<<<<

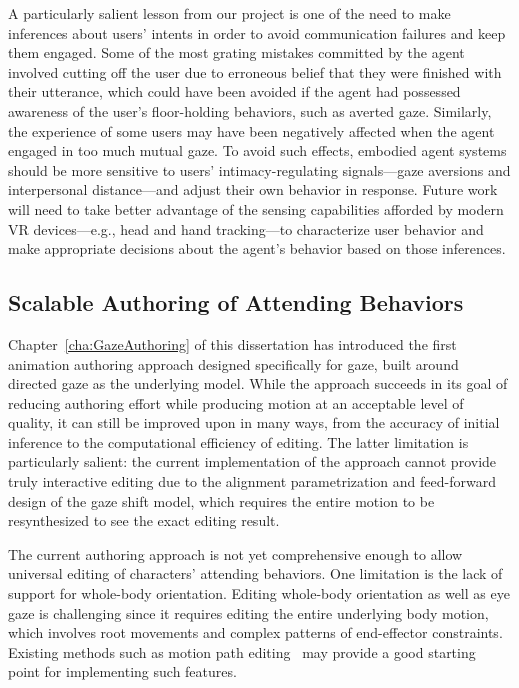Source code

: A particularly salient lesson from our project is one of the need to make inferences about users' intents in order to avoid communication failures and keep them engaged. Some of the most grating mistakes committed by the agent involved cutting off the user due to erroneous belief that they were finished with their utterance, which could have been avoided if the agent had possessed awareness of the user's floor-holding behaviors, such as averted gaze. Similarly, the experience of some users may have been negatively affected when the agent engaged in too much mutual gaze. To avoid such effects, embodied agent systems should be more sensitive to users' intimacy-regulating signals---gaze aversions and interpersonal distance---and adjust their own behavior in response. Future work will need to take better advantage of the sensing capabilities afforded by modern VR devices---e.g., head and hand tracking---to characterize user behavior and make appropriate decisions about the agent's behavior based on those inferences.

\subsection{Scalable Authoring of Attending Behaviors}

Chapter~\ref{cha:GazeAuthoring} of this dissertation has introduced the first animation authoring approach designed specifically for gaze, built around directed gaze as the underlying model. While the approach succeeds in its goal of reducing authoring effort while producing motion at an acceptable level of quality, it can still be improved upon in many ways, from the accuracy of initial inference to the computational efficiency of editing. The latter limitation is particularly salient: the current implementation of the approach cannot provide truly interactive editing due to the alignment parametrization and feed-forward design of the gaze shift model, which requires the entire motion to be resynthesized to see the exact editing result.

The current authoring approach is not yet comprehensive enough to allow universal editing of characters' attending behaviors. One limitation is the lack of support for whole-body orientation. Editing whole-body orientation as well as eye gaze is challenging since it requires editing the entire underlying body motion, which involves root movements and complex patterns of end-effector constraints. Existing methods such as motion path editing~\citep{gleicher2001path} may provide a good starting point for implementing such features.

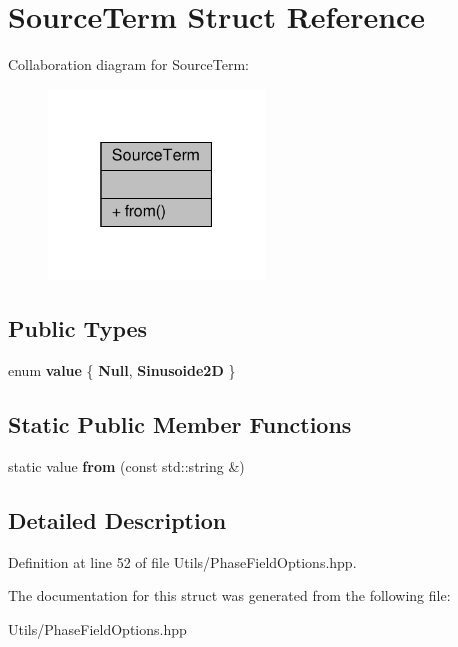 \hypertarget{structSourceTerm}{}\section{Source\+Term Struct Reference}
\label{structSourceTerm}


Collaboration diagram for Source\+Term\+:\nopagebreak
\begin{figure}[H]
\begin{center}
\leavevmode
\includegraphics[width=163pt]{structSourceTerm__coll__graph}
\end{center}
\end{figure}
\subsection*{Public Types}
\begin{DoxyCompactItemize}
\item 
\mbox{\label{structSourceTerm_a1080555d9f8b64fabe698711ad1021ca}} 
enum {\bfseries value} \{ {\bfseries Null}, 
{\bfseries Sinusoide2D}
 \}
\end{DoxyCompactItemize}
\subsection*{Static Public Member Functions}
\begin{DoxyCompactItemize}
\item 
\mbox{\label{structSourceTerm_a164056716e3b72f8980fcb2c1be65cfa}} 
static value {\bfseries from} (const std\+::string \&)
\end{DoxyCompactItemize}


\subsection{Detailed Description}


Definition at line 52 of file Utils/\+Phase\+Field\+Options.\+hpp.



The documentation for this struct was generated from the following file\+:\begin{DoxyCompactItemize}
\item 
Utils/\+Phase\+Field\+Options.\+hpp\end{DoxyCompactItemize}
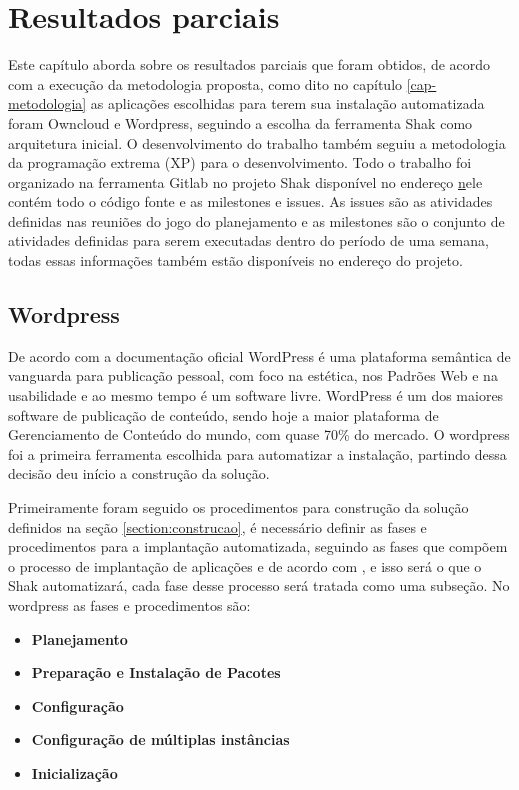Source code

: \chapter{Resultados parciais}
\label{cap-resultados}

Este capítulo aborda sobre os resultados parciais que foram obtidos, de acordo
com a execução da metodologia proposta, como dito no capítulo \ref{cap-metodologia}
as aplicações escolhidas para terem sua instalação automatizada foram Owncloud e
Wordpress, seguindo a escolha da ferramenta Shak como arquitetura inicial. O
desenvolvimento do trabalho também seguiu a metodologia da programação extrema
(XP) para o desenvolvimento. Todo o trabalho foi organizado na ferramenta Gitlab
no projeto Shak disponível no endereço \href{https://gitlab.com/Shak/Shak/} nele
contém todo o código fonte e as milestones e issues. As issues são as atividades
definidas nas reuniões do jogo do planejamento e as milestones são o conjunto de
atividades definidas para serem executadas dentro do período de uma semana, todas
essas informações também estão disponíveis no endereço do projeto.


\section{Wordpress}
\label{sub:wordpress}

De acordo com a documentação oficial \cite{wordpress} WordPress é uma plataforma
semântica de vanguarda para publicação pessoal, com foco na estética, nos
Padrões Web e na usabilidade e ao mesmo tempo é um software livre. WordPress é
um dos maiores software de publicação de conteúdo, sendo hoje a maior
plataforma de Gerenciamento de Conteúdo do mundo, com quase 70\% do mercado. O
wordpress foi a primeira ferramenta escolhida para automatizar a instalação, partindo
dessa decisão deu início a construção da solução.

Primeiramente foram seguido os procedimentos para construção da solução definidos na seção \ref{section:construcao}, é
necessário definir as fases e procedimentos para a implantação automatizada,
seguindo as fases que compõem o processo de implantação de aplicações e de acordo
com \cite{omg2006}, e isso será o que o Shak automatizará, cada fase desse processo
 será tratada como uma subseção. No wordpress as fases e procedimentos são:

\begin{itemize}
  \item  \textbf{Planejamento}
  \item  \textbf{Preparação e Instalação de Pacotes}
  \item  \textbf{Configuração}
  \item  \textbf{Configuração de múltiplas instâncias}
  \item  \textbf{Inicialização}
\end{itemize}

>>>>

## Assigned task
Go from the first line of the data above to the line containing "Authoring of Attending" and retype exactly those lines, both included, but none of the pictures.

## Expected answer
Source code

: A particularly salient lesson from our project is one of the need to make inferences about users' intents in order to avoid communication failures and keep them engaged. Some of the most grating mistakes committed by the agent involved cutting off the user due to erroneous belief that they were finished with their utterance, which could have been avoided if the agent had possessed awareness of the user's floor-holding behaviors, such as averted gaze. Similarly, the experience of some users may have been negatively affected when the agent engaged in too much mutual gaze. To avoid such effects, embodied agent systems should be more sensitive to users' intimacy-regulating signals---gaze aversions and interpersonal distance---and adjust their own behavior in response. Future work will need to take better advantage of the sensing capabilities afforded by modern VR devices---e.g., head and hand tracking---to characterize user behavior and make appropriate decisions about the agent's behavior based on those inferences.

\subsection{Scalable Authoring of Attending Behaviors}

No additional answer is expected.